During a Law, Justice, Health and Human Services Committee meeting on March 1, when the proposed motion was brought up, many community members testified against pausing the Restorative Community Pathways program and argued that the program was a necessity in the region’s communities.
Cynthia Ricks-Maccotan, who works for a youth violence prevention program under Virginia Mason Franciscan Health, said the reason the RCP program allows referrals of youth who have committed offenses — among those objected to by city leaders such as Backus and Federal Way Mayor Jim Ferrell — is because those are the offenses that historically have been disproportionately more punitive for youth of color.
Karen Pillar, director of policy for youth legal services office, cited stats from the last time the state studied recidivism rates for incarcerated youth. She said 50 percent of incarcerated youth end up returning to the criminal justice system. She argued that RCP was designed to better address and rehabilitate these behaviors — and do so better than the court system, criminal records and incarceration have ever done.
Julie Schulman testified as someone who had been involved in the justice system as a young person and someone who works with youth in support of RCP as well. Schulman said she wondered why Dunn would take such a “large step backward” from “progressive” and “holistic” solutions to justice reform that works to break down the school-to-prison pipeline.
Renton City Councilmembers Kim-Khanh Van and Carmen Rivera echoed this sentiment, expressing belief that the region needs holistic approaches to diverting youth from the court system in favor of a more rehabilitative approach.

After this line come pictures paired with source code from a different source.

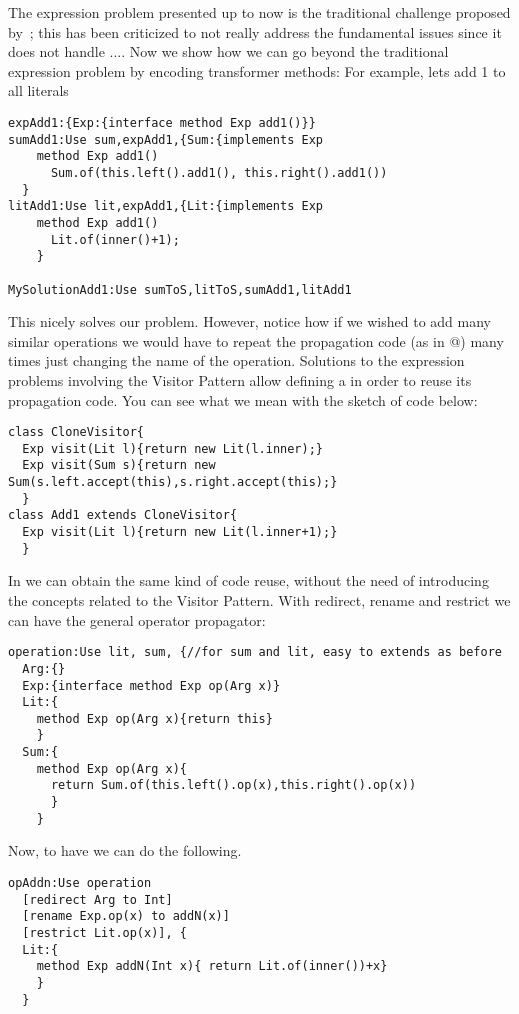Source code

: The expression problem presented up to now is the traditional challenge proposed by~\cite{wadler1998expression};
this has been criticized to not really address the fundamental issues since it does not handle ....
Now we show how we can go beyond the traditional expression problem by encoding transformer methods:
For example, lets add 1 to all literals
\begin{lstlisting}
expAdd1:{Exp:{interface method Exp add1()}}
sumAdd1:Use sum,expAdd1,{Sum:{implements Exp
    method Exp add1()
      Sum.of(this.left().add1(), this.right().add1())
  }
litAdd1:Use lit,expAdd1,{Lit:{implements Exp
    method Exp add1()
      Lit.of(inner()+1);
    }

MySolutionAdd1:Use sumToS,litToS,sumAdd1,litAdd1
\end{lstlisting}

This nicely solves our problem. 
However, notice how if we wished to add many similar operations we would 
have to repeat the propagation code (as in @) many times
just changing the name of the operation.
Solutions to the expression problems involving the  Visitor Pattern 
allow defining a \Q@CloneVisitor@ in order
to reuse its propagation code.
You can see what we mean with the sketch of code below:
\begin{lstlisting}
class CloneVisitor{
  Exp visit(Lit l){return new Lit(l.inner);}
  Exp visit(Sum s){return new Sum(s.left.accept(this),s.right.accept(this);}
  }
class Add1 extends CloneVisitor{
  Exp visit(Lit l){return new Lit(l.inner+1);}
  }
\end{lstlisting}
In \name we can obtain the same kind of code reuse, without the need of introducing 
the concepts related to the Visitor Pattern.
With redirect, rename and restrict we can have the general operator propagator:
\begin{lstlisting}
operation:Use lit, sum, {//for sum and lit, easy to extends as before
  Arg:{}
  Exp:{interface method Exp op(Arg x)}
  Lit:{
    method Exp op(Arg x){return this}
    }
  Sum:{
    method Exp op(Arg x){
      return Sum.of(this.left().op(x),this.right().op(x))
      }
    }
\end{lstlisting}

Now, to have \Q@addN@ we can do the following.

\begin{lstlisting}
opAddn:Use operation
  [redirect Arg to Int]
  [rename Exp.op(x) to addN(x)]
  [restrict Lit.op(x)], {
  Lit:{
    method Exp addN(Int x){ return Lit.of(inner())+x}
    }
  }
\end{lstlisting}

Rivera said that the South King County mayors who objected to RCP do not understand the methodology of restorative justice or its effectiveness. She said leaders should listen to the first-hand experiences and experts who are involved with these programs.
King County resident Abby Brockman testified in favor of the program, saying that Dunn’s argument against the RCP seems to pit restorative justice and public safety against each other. Brockman said she believes restorative justice and public safety can coexist and that restorative justice that works to rehabilitate rather than punish is a public safety strategy.
She argued that restorative justice programs such as RCP make a root-cause analysis into crime and help to make progress to prevent crime and strengthen community through the process.
Over 25 people signed up to testify in support of the Restorative Community Pathways program.
Jimmy Hung, chief deputy prosecutor of the King County Prosecuting Attorney’s Office’s juvenile division, spoke to the thousands of juvenile prosecution referrals his office would typically receive in past years and the difficult decisions he and his office have had to make about when it makes sense to bring a juvenile into the court system.
To demonstrate this philosophy, he used an example of a situation in which two school students see each other outside of school and one decides he is going to bully the other and take his backpack. From a legal perspective, this would be a felony robbery. But, Hung said, reasonably this kind of situation would make more sense to be dealt with between the families in a community-based approach, rather than to drag that student into the juvenile justice system.
At the end of public comment, the motion came up for a vote among the committee, during which it was rejected as every committee member other than Dunn voted against it.